Records provided:
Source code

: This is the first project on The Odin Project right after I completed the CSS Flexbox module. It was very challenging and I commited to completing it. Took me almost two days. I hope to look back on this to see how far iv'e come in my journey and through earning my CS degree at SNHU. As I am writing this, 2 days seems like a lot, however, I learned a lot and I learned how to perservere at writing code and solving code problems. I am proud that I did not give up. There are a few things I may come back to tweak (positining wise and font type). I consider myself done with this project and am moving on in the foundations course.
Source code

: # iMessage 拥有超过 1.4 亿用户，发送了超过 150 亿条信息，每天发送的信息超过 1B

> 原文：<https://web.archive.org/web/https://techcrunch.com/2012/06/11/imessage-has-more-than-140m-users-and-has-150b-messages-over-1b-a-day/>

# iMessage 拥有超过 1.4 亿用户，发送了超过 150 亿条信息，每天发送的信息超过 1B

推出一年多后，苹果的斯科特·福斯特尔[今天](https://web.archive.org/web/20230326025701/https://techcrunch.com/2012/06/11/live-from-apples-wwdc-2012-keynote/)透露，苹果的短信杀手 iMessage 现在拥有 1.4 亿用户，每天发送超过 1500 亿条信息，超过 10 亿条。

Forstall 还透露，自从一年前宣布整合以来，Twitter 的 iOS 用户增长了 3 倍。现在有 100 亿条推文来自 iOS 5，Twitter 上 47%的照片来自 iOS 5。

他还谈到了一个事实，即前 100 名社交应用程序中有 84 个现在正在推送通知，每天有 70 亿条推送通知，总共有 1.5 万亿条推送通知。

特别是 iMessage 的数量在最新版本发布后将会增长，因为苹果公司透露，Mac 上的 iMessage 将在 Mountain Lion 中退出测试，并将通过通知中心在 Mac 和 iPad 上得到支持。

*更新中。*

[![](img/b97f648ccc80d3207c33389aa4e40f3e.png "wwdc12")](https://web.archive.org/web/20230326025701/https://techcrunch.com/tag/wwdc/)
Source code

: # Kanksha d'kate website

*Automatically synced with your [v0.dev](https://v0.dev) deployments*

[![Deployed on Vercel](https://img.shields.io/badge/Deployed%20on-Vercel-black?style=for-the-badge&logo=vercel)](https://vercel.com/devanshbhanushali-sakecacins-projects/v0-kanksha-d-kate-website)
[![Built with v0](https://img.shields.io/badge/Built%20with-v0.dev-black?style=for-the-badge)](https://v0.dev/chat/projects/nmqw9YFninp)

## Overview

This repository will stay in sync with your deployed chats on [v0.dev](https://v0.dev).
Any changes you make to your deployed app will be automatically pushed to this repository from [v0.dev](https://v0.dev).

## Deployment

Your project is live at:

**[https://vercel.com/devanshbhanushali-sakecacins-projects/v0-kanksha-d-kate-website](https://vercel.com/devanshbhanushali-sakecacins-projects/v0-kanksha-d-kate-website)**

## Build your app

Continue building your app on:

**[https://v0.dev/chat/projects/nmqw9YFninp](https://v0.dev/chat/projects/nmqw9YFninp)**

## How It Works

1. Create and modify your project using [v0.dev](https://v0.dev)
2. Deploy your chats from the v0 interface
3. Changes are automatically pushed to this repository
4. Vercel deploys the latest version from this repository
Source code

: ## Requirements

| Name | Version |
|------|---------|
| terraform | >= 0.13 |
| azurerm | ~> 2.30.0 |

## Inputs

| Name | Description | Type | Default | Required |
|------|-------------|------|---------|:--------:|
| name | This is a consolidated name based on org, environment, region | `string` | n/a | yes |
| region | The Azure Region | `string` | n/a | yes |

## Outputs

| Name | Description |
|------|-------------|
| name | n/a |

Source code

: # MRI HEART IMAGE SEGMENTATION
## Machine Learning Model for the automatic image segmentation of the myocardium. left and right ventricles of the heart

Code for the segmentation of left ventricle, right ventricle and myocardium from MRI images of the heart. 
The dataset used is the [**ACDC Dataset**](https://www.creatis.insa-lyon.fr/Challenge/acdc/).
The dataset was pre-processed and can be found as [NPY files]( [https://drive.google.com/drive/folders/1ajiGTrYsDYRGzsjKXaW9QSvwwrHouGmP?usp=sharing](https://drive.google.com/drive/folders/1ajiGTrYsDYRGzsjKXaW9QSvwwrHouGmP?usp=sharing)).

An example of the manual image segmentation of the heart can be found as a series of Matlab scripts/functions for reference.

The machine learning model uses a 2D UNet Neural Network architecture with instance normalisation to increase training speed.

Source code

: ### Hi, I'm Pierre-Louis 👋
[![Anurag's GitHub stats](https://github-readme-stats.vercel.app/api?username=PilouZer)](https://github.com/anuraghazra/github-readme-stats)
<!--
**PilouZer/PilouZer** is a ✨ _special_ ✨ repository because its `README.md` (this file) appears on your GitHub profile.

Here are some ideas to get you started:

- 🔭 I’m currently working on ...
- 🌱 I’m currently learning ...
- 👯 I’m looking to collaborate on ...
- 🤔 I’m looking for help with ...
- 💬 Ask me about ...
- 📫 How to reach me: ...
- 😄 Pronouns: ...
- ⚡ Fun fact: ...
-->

Activity: Return the full listing, character for character.

Result of the exercise:
Source code

: This is the first project on The Odin Project right after I completed the CSS Flexbox module. It was very challenging and I commited to completing it. Took me almost two days. I hope to look back on this to see how far iv'e come in my journey and through earning my CS degree at SNHU. As I am writing this, 2 days seems like a lot, however, I learned a lot and I learned how to perservere at writing code and solving code problems. I am proud that I did not give up. There are a few things I may come back to tweak (positining wise and font type). I consider myself done with this project and am moving on in the foundations course.
Source code

: # iMessage 拥有超过 1.4 亿用户，发送了超过 150 亿条信息，每天发送的信息超过 1B

> 原文：<https://web.archive.org/web/https://techcrunch.com/2012/06/11/imessage-has-more-than-140m-users-and-has-150b-messages-over-1b-a-day/>

# iMessage 拥有超过 1.4 亿用户，发送了超过 150 亿条信息，每天发送的信息超过 1B

推出一年多后，苹果的斯科特·福斯特尔[今天](https://web.archive.org/web/20230326025701/https://techcrunch.com/2012/06/11/live-from-apples-wwdc-2012-keynote/)透露，苹果的短信杀手 iMessage 现在拥有 1.4 亿用户，每天发送超过 1500 亿条信息，超过 10 亿条。

Forstall 还透露，自从一年前宣布整合以来，Twitter 的 iOS 用户增长了 3 倍。现在有 100 亿条推文来自 iOS 5，Twitter 上 47%的照片来自 iOS 5。

他还谈到了一个事实，即前 100 名社交应用程序中有 84 个现在正在推送通知，每天有 70 亿条推送通知，总共有 1.5 万亿条推送通知。

特别是 iMessage 的数量在最新版本发布后将会增长，因为苹果公司透露，Mac 上的 iMessage 将在 Mountain Lion 中退出测试，并将通过通知中心在 Mac 和 iPad 上得到支持。

*更新中。*

[![](img/b97f648ccc80d3207c33389aa4e40f3e.png "wwdc12")](https://web.archive.org/web/20230326025701/https://techcrunch.com/tag/wwdc/)
Source code

: # Kanksha d'kate website

*Automatically synced with your [v0.dev](https://v0.dev) deployments*

[![Deployed on Vercel](https://img.shields.io/badge/Deployed%20on-Vercel-black?style=for-the-badge&logo=vercel)](https://vercel.com/devanshbhanushali-sakecacins-projects/v0-kanksha-d-kate-website)
[![Built with v0](https://img.shields.io/badge/Built%20with-v0.dev-black?style=for-the-badge)](https://v0.dev/chat/projects/nmqw9YFninp)

## Overview

This repository will stay in sync with your deployed chats on [v0.dev](https://v0.dev).
Any changes you make to your deployed app will be automatically pushed to this repository from [v0.dev](https://v0.dev).

## Deployment

Your project is live at:

**[https://vercel.com/devanshbhanushali-sakecacins-projects/v0-kanksha-d-kate-website](https://vercel.com/devanshbhanushali-sakecacins-projects/v0-kanksha-d-kate-website)**

## Build your app

Continue building your app on:

**[https://v0.dev/chat/projects/nmqw9YFninp](https://v0.dev/chat/projects/nmqw9YFninp)**

## How It Works

1. Create and modify your project using [v0.dev](https://v0.dev)
2. Deploy your chats from the v0 interface
3. Changes are automatically pushed to this repository
4. Vercel deploys the latest version from this repository
Source code

: ## Requirements

| Name | Version |
|------|---------|
| terraform | >= 0.13 |
| azurerm | ~> 2.30.0 |

## Inputs

| Name | Description | Type | Default | Required |
|------|-------------|------|---------|:--------:|
| name | This is a consolidated name based on org, environment, region | `string` | n/a | yes |
| region | The Azure Region | `string` | n/a | yes |

## Outputs

| Name | Description |
|------|-------------|
| name | n/a |

Source code

: # MRI HEART IMAGE SEGMENTATION
## Machine Learning Model for the automatic image segmentation of the myocardium. left and right ventricles of the heart

Code for the segmentation of left ventricle, right ventricle and myocardium from MRI images of the heart. 
The dataset used is the [**ACDC Dataset**](https://www.creatis.insa-lyon.fr/Challenge/acdc/).
The dataset was pre-processed and can be found as [NPY files]( [https://drive.google.com/drive/folders/1ajiGTrYsDYRGzsjKXaW9QSvwwrHouGmP?usp=sharing](https://drive.google.com/drive/folders/1ajiGTrYsDYRGzsjKXaW9QSvwwrHouGmP?usp=sharing)).

An example of the manual image segmentation of the heart can be found as a series of Matlab scripts/functions for reference.

The machine learning model uses a 2D UNet Neural Network architecture with instance normalisation to increase training speed.

Source code

: ### Hi, I'm Pierre-Louis 👋
[![Anurag's GitHub stats](https://github-readme-stats.vercel.app/api?username=PilouZer)](https://github.com/anuraghazra/github-readme-stats)
<!--
**PilouZer/PilouZer** is a ✨ _special_ ✨ repository because its `README.md` (this file) appears on your GitHub profile.

Here are some ideas to get you started:

- 🔭 I’m currently working on ...
- 🌱 I’m currently learning ...
- 👯 I’m looking to collaborate on ...
- 🤔 I’m looking for help with ...
- 💬 Ask me about ...
- 📫 How to reach me: ...
- 😄 Pronouns: ...
- ⚡ Fun fact: ...
-->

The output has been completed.